→ WHAT TO WORK ON
Scan the entries below for the string "matriz" and copy every line where it turns up.

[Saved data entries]
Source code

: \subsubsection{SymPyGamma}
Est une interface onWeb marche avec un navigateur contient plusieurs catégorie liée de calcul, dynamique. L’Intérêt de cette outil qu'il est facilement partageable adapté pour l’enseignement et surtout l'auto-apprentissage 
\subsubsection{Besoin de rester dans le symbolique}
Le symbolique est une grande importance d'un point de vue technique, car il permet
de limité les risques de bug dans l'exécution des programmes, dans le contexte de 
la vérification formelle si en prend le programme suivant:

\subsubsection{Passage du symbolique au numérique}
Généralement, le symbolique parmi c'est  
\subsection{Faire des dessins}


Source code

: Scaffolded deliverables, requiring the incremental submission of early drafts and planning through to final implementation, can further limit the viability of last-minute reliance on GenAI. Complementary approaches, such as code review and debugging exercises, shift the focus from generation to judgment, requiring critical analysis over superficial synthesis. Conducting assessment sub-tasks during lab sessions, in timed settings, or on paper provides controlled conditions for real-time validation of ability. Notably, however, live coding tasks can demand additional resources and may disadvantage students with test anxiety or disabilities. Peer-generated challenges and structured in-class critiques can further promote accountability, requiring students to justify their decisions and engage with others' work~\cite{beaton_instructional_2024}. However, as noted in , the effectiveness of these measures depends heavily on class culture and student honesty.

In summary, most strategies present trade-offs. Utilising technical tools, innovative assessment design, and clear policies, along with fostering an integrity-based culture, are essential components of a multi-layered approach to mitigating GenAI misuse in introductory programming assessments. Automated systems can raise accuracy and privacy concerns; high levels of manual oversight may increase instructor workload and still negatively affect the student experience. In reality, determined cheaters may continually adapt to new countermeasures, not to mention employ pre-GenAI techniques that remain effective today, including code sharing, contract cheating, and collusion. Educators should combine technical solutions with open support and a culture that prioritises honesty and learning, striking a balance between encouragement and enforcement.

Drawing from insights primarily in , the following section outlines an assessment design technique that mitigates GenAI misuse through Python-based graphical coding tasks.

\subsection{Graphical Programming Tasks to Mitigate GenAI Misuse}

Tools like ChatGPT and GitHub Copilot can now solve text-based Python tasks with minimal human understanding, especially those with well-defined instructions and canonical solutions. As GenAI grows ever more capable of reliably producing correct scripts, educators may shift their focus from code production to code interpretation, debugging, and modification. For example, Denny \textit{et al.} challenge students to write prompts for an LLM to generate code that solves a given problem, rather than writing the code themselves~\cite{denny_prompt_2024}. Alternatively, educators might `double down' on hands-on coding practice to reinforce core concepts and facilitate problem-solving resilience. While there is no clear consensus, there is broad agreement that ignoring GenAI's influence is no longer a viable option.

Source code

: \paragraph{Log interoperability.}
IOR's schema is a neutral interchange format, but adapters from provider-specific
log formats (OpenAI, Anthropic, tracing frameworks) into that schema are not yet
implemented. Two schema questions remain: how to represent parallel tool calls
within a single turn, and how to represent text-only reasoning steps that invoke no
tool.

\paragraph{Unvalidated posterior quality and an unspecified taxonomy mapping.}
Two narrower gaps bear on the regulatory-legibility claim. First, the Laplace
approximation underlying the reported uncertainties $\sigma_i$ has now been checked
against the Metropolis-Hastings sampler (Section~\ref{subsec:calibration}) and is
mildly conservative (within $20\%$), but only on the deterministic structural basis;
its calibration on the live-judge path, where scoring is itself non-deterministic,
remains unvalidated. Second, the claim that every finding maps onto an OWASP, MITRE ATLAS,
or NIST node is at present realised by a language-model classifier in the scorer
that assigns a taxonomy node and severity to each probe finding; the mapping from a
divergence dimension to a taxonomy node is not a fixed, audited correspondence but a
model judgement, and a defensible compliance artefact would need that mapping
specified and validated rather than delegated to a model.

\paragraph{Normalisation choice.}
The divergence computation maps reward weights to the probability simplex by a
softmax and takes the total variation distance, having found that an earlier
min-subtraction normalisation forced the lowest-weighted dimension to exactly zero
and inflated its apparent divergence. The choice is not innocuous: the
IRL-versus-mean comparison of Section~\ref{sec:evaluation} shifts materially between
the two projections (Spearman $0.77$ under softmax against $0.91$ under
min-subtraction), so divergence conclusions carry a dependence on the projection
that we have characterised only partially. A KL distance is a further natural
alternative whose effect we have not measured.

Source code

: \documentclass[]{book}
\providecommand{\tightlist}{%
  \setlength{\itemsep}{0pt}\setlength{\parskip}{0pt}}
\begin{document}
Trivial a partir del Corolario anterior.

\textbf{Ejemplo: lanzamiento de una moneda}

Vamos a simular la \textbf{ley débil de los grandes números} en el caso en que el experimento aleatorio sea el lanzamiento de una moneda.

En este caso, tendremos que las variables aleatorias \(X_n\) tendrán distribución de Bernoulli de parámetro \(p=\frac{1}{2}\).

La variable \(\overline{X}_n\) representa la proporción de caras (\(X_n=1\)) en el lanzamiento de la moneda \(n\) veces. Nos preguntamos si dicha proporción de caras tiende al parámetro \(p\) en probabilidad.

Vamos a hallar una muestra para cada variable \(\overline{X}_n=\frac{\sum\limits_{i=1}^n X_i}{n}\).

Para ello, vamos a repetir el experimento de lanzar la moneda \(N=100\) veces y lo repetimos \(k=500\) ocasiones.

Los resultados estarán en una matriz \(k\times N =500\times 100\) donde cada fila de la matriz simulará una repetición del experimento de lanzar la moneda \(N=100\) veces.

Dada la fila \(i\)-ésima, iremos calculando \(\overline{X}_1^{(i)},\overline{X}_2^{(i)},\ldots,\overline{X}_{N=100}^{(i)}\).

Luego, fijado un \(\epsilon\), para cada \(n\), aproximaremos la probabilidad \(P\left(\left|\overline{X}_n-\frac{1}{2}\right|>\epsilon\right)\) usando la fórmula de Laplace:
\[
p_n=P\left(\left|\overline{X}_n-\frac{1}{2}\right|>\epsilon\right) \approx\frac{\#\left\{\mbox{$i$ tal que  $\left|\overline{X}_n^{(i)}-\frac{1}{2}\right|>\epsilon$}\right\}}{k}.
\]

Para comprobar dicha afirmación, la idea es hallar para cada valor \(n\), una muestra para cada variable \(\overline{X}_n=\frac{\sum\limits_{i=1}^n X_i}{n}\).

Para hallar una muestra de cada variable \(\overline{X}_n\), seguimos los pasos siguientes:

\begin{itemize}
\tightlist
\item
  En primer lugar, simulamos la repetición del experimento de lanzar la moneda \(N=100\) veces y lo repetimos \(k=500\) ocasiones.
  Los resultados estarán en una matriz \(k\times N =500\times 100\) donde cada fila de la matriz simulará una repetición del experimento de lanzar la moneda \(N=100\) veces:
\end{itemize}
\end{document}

→ TASK ANSWER
Los resultados estarán en una matriz \(k\times N =500\times 100\) donde cada fila de la matriz simulará una repetición del experimento de lanzar la moneda \(N=100\) veces.
  Los resultados estarán en una matriz \(k\times N =500\times 100\) donde cada fila de la matriz simulará una repetición del experimento de lanzar la moneda \(N=100\) veces:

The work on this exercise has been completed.